Em um novo leilão da dívida pública, na manhã desta quinta-feira, a Espanha levantou 2,074 bilhões de euros pagando rendimento de 6,044% para vencimento em 10 anos, contra 5,743% na transação anterior. Os investidores continuam fazendo pressão sobre o Tesouro espanhol, cobrando juros "pesados" para os cofres públicos.

A notícia conhecida nesta quarta-feira de que Bankia, o terceiro maior banco espanhol em número de ativos, está sendo investigado por supostos delitos de fraude e corrupção, não ajudou a aumentar a confiança dos investidores.

A imprensa japonesa revela hoje que o governo espanhol foi convidado a participar da próxima reunião do G20, nos dias 18 e 19 de junho, no México. O G20 está preocupado com o agravamento da crise na Espanha e considera importante discutir soluções com o governo do primeiro-ministro Mariano Rajoy. 

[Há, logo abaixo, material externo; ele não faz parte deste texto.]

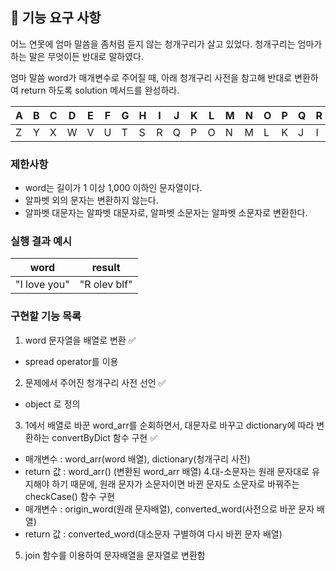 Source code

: ## 🚀 기능 요구 사항

어느 연못에 엄마 말씀을 좀처럼 듣지 않는 청개구리가 살고 있었다. 청개구리는 엄마가 하는 말은 무엇이든 반대로 말하였다.

엄마 말씀 word가 매개변수로 주어질 때, 아래 청개구리 사전을 참고해 반대로 변환하여 return 하도록 solution 메서드를 완성하라.

| A | B | C | D | E | F | G | H | I | J | K | L | M | N | O | P | Q | R | S | T | U | V | W | X | Y | Z |
| --- | --- | --- | --- | --- | --- | --- | --- | --- | --- | --- | --- | --- | --- | --- | --- | --- | --- | --- | --- | --- | --- | --- | --- | --- | --- |
| Z | Y | X | W | V | U | T | S | R | Q | P | O | N | M | L | K | J | I | H | G | F | E | D | C | B | A |

### 제한사항

- word는 길이가 1 이상 1,000 이하인 문자열이다.
- 알파벳 외의 문자는 변환하지 않는다.
- 알파벳 대문자는 알파벳 대문자로, 알파벳 소문자는 알파벳 소문자로 변환한다.

### 실행 결과 예시

| word | result |
| --- | --- |
| "I love you" | "R olev blf" |


### 구현할 기능 목록
1. word 문자열을 배열로 변환 :white_check_mark:
- spread operator를 이용
2. 문제에서 주어진 청개구리 사전 선언 :white_check_mark:
- object 로 정의
3. 1에서 배열로 바꾼 word_arr를 순회하면서, 대문자로 바꾸고 dictionary에 따라 변환하는 convertByDict 함수 구현 :white_check_mark:
- 매개변수 : word_arr(word 배열), dictionary(청개구리 사전)
- return 값 : word_arr() (변환된 word_arr 배열)
4.대-소문자는 원래 문자대로 유지해야 하기 때문에, 원래 문자가 소문자이면 바뀐 문자도 소문자로 바꿔주는 checkCase() 함수 구현
- 매개변수 : origin_word(원래 문자배열), converted_word(사전으로 바꾼 문자 배열)
- return 값 : converted_word(대소문자 구별하여 다시 바뀐 문자 배열)
5. join 함수를 이용하여 문자배열을 문자열로 변환함
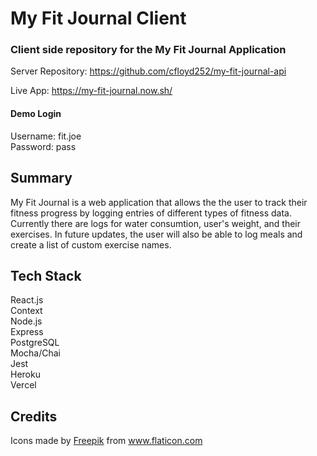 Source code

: # My Fit Journal Client
### Client side repository for the My Fit Journal Application

Server Repository: https://github.com/cfloyd252/my-fit-journal-api

Live App: https://my-fit-journal.now.sh/

#### Demo Login   
Username: fit.joe     
Password: pass

## Summary
My Fit Journal is a web application that allows the the user to track their fitness progress by logging entries of different types of 
fitness data. Currently there are logs for water consumtion, user's weight, and their exercises. In future updates, the user will also 
be able to log meals and create a list of custom exercise names.

## Tech Stack

React.js  
Context     
Node.js  
Express  
PostgreSQL  
Mocha/Chai  
Jest  
Heroku  
Vercel 

## Credits
Icons made by <a href="https://www.flaticon.com/authors/freepik" title="Freepik">Freepik</a> from <a href="https://www.flaticon.com/" title="Flaticon"> www.flaticon.com</a>

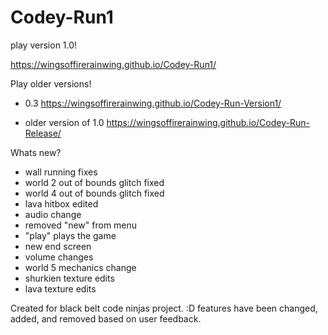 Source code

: # Codey-Run1
play version 1.0!

https://wingsoffirerainwing.github.io/Codey-Run1/



Play older versions!

* 0.3 https://wingsoffirerainwing.github.io/Codey-Run-Version1/

* older version of 1.0 https://wingsoffirerainwing.github.io/Codey-Run-Release/



Whats new?
* wall running fixes
* world 2 out of bounds glitch fixed
* world 4 out of bounds glitch fixed
* lava hitbox edited
* audio change
* removed "new" from menu
* "play" plays the game
* new end screen
* volume changes
* world 5 mechanics change
* shurkien texture edits
* lava texture edits



Created for black belt code ninjas project. :D
features have been changed, added, and removed based on user feedback.
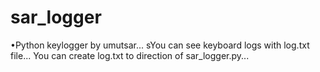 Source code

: # sar_logger
•Python keylogger by umutsar...
sYou can see keyboard logs with log.txt file...
You can create log.txt to direction of sar_logger.py...
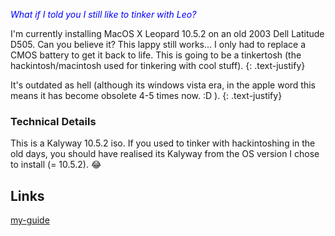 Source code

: <span style="color:blue">*What if I told you I still like to tinker with Leo?*</span>

I'm currently installing MacOS X Leopard 10.5.2 on an old 2003 Dell Latitude D505.  Can you believe it? This lappy still works... I only had to replace a CMOS battery to get it back to life.  This is going to be a tinkertosh (the hackintosh/macintosh used for tinkering with cool stuff).
{: .text-justify}

It's outdated as hell (although its windows vista era, in the apple word this means it has become obsolete 4-5 times now. :D ).
{: .text-justify}

### Technical Details
This is a Kalyway 10.5.2 iso.  If you used to tinker with hackintoshing in the old days, you should have realised its Kalyway  from the OS version I chose to install (= 10.5.2). 😂

## Links

[my-guide](https://npylhackintosh.wordpress.com/2014/07/02/kal1052-dld505/)
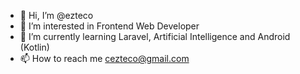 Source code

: - 👋 Hi, I’m @ezteco
- 👀 I’m interested in Frontend Web Developer
- 🌱 I’m currently learning Laravel, Artificial Intelligence and Android (Kotlin)
- 📫 How to reach me cezteco@gmail.com

<!---
ezteco/ezteco is a ✨ special ✨ repository because its `README.md` (this file) appears on your GitHub profile.
You can click the Preview link to take a look at your changes.
--->
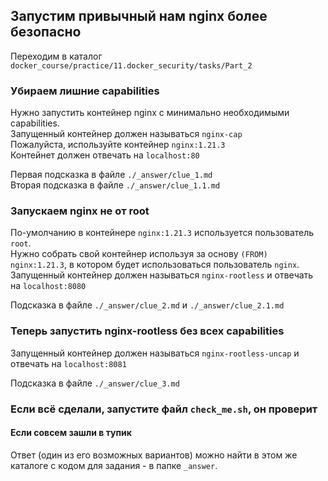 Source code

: ## Запустим привычный нам nginx более безопасно

Переходим в каталог `docker_course/practice/11.docker_security/tasks/Part_2`

### Убираем лишние capabilities

Нужно запустить контейнер nginx с минимально необходимыми capabilities.  
Запущенный контейнер должен называться `nginx-cap`   
Пожалуйста, используйте контейнер `nginx:1.21.3`   
Контейнет должен отвечать на `localhost:80`   

Первая подсказка в файле `./_answer/clue_1.md`   
Вторая подсказка в файле `./_answer/clue_1.1.md`

### Запускаем nginx не от root

По-умолчанию в контейнере `nginx:1.21.3` используется пользователь `root`.   
Нужно собрать свой контейнер используя за основу `(FROM) nginx:1.21.3`, в котором будет использоваться пользователь `nginx`.   
Запущенный контейнер должен называться `nginx-rootless` и отвечать на `localhost:8080`   

Подсказка в файле `./_answer/clue_2.md` и `./_answer/clue_2.1.md`

### Теперь запустить nginx-rootless без всех capabilities

Запущенный контейнер должен называться `nginx-rootless-uncap` и отвечать на `localhost:8081`   

Подсказка в файле `./_answer/clue_3.md`   

### Если всё сделали, запустите файл `check_me.sh`, он проверит

#### Если совсем зашли в тупик

Ответ (один из его возможных вариантов) можно найти в этом же каталоге с кодом для задания - в папке `_answer`.
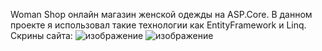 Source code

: Woman Shop онлайн магазин женской одежды на ASP.Core. В данном проекте я использовал такие технологии как EntityFramework и Linq.  
Скрины сайта:
![изображение](https://github.com/RubikRr/WomanShop/assets/65467062/5f466d56-bcbd-4a6b-92f4-3a55e3d6ab72)
![изображение](https://github.com/RubikRr/WomanShop/assets/65467062/965f24c2-b93d-4458-89b8-cc528ea102b0)

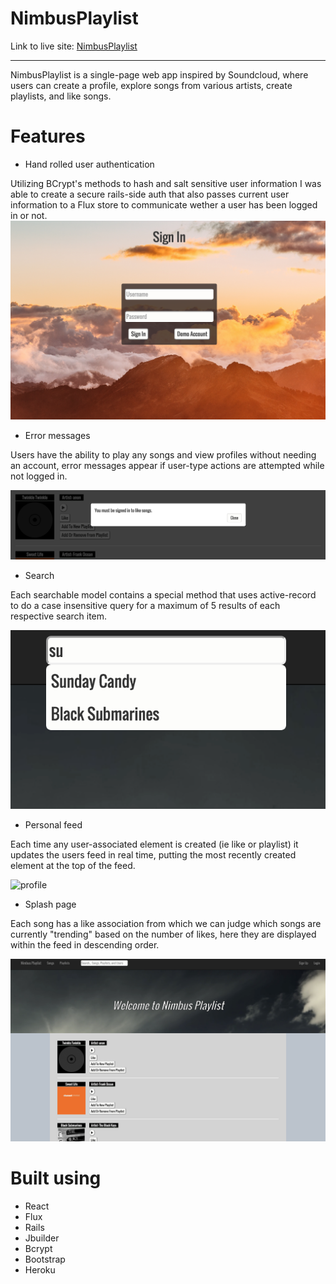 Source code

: # NimbusPlaylist

Link to live site: [NimbusPlaylist][heroku]

[heroku]: nimbusplaylist.com

---

NimbusPlaylist is a single-page web app inspired by Soundcloud, where users can create a profile, explore songs from various artists, create playlists, and like songs.

# Features

- Hand rolled user authentication

Utilizing BCrypt's methods to hash and salt sensitive user information I was able to create a secure rails-side auth that also passes current user information to a Flux store to communicate wether a user has been logged in or not.
![sign_in]

- Error messages

Users have the ability to play any songs and view profiles without needing an account, error messages appear if user-type actions are attempted while not logged in.

![errors]

- Search

Each searchable model contains a special method that uses active-record to do a case insensitive query for a maximum of 5 results of each respective search item.

![search]

- Personal feed

Each time any user-associated element is created (ie like or playlist) it updates the users feed in real time, putting the most recently created element at the top of the feed.

![profile]
- Splash page

Each song has a like association from which we can judge which songs are currently "trending" based on the number of likes, here they are displayed within the feed in descending order.

![front_page]

# Built using

- React
- Flux
- Rails
- Jbuilder
- Bcrypt
- Bootstrap
- Heroku



[sign_in]: ./docs/readme_photos/sign_in.png
[errors]: ./docs/readme_photos/error_message.png
[search]: ./docs/readme_photos/search.png
[profile]: ./docs/readme_photos/profile.png
[front_page]: ./docs/readme_photos/front_page.png
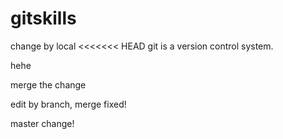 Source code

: # gitskills

change by local
<<<<<<< HEAD
git is a version control system.

hehe

merge the change

edit by branch, merge fixed!

master change! 
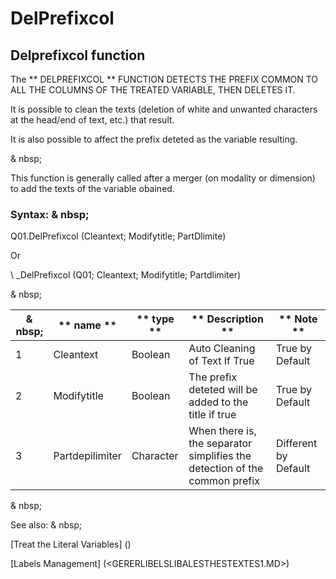 # DelPrefixcol

## Delprefixcol function

The ** DELPREFIXCOL ** FUNCTION DETECTS THE PREFIX COMMON TO ALL THE COLUMNS OF THE TREATED VARIABLE, THEN DELETES IT.

It is possible to clean the texts (deletion of white and unwanted characters at the head/end of text, etc.) that result.

It is also possible to affect the prefix deteted as the variable resulting.

& nbsp;

This function is generally called after a merger (on modality or dimension) to add the texts of the variable obained.

### Syntax: & nbsp;

Q01.DelPrefixcol (Cleantext; Modifytitle; PartDlimite)

Or

\ _DelPrefixcol (Q01; Cleantext; Modifytitle; Partdlimiter)

& nbsp;

| & nbsp; | ** name ** | ** type ** | ** Description ** | ** Note ** |
| --- | --- | --- | --- | --- |
| &#49; | Cleantext | Boolean | Auto Cleaning of Text If True | True by Default |
| &#50; | Modifytitle | Boolean | The prefix deteted will be added to the title if true | True by Default |
| &#51; | Partdepilimiter | Character | When there is, the separator simplifies the detection of the common prefix | Different by Default |

& nbsp;

See also: & nbsp;

[Treat the Literal Variables] (<Trellious Little Little.md>)

[Labels Management] (<GERERLIBELSLIBALESTHESTEXTES1.MD>)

Ontem, o ministro espanhol da Economia, Luis de Guindos, insistiu em Bruxelas que a Espanha não tem nenhum plano imediato de pedir resgate bancário e que vai esperar o resultado das auditorias que Roland Berger (da Alemanha) e Oliver Wyman (dos Estados Unidos) devem entregar nos próximos dez ou quinze dias. De Guindos disse estar aguardando também o relatório do FMI da próxima segunda-feira que vai provar – na opinião do ministro- que o problema dos bancos espanhóis está limitado só a algumas entidades. Ele afirmou ter certeza de que o resultado da auditoria vai ser similar ao relatório do FMI.

Em meio à turbulência financeira e com a confiança dos mercados em baixa, a Comissão Europeia deu uma boa notícia à Espanha nesta quarta aumentando em um ano (até 2014) o prazo para o país reduzir o déficit atual de 8,9% a 3%. Em troca, o governo de Rajoy vai ter que apresentar antes do final de julho um “plano orçamentário convincente” para o próximo biênio, com mais reformas e medidas de consolidaçao fiscal, conforme anunciou o comissário Olli Rehn.

Já o presidente do Banco Central Europeu (BCE), Mario Draghi, pediu ao governo espanhol para fazer uma “avaliação realista” das necessidades dos bancos e da capacidade da Espanha captar fundos próprios. Só então, com essas cifras na mão, será possível decidir se a Espanha pedirá o resgate dos fundos europeus.

Se a Espanha finalmente admitir que não tem condições de sanear o setor financeiro sozinha, o presidente do BCE mostra-se favorável a que o país receba ajuda direta do Fundo Europeu de Estabilidade Financeira (FESF), apesar da oposição alemã. Mas, para isso, esclareceu Draghi, vai ser necessário modificar os estatutos e essa ajuda implicaria numa série de condições não só para as entidades bancárias, mas também para o próprio governo.

O ministro francês da Economia, Pierre Moscovici, apóia a proposta de que os bancos espanhóis possam ser resgatados com fundos europeus. Já a chanceler alemã, Angela Merkel, apesar de rejeitar a ajuda direta aos bancos e defender que o dinheiro só pode ser facilitado aos Estados, estaria disposta a admitir uma ajuda especial à Espanha, com condições mais suaves que as impostas aos resgates de Grécia, Irlanda e Portugal, de acordo com informação publicada no jornal El País.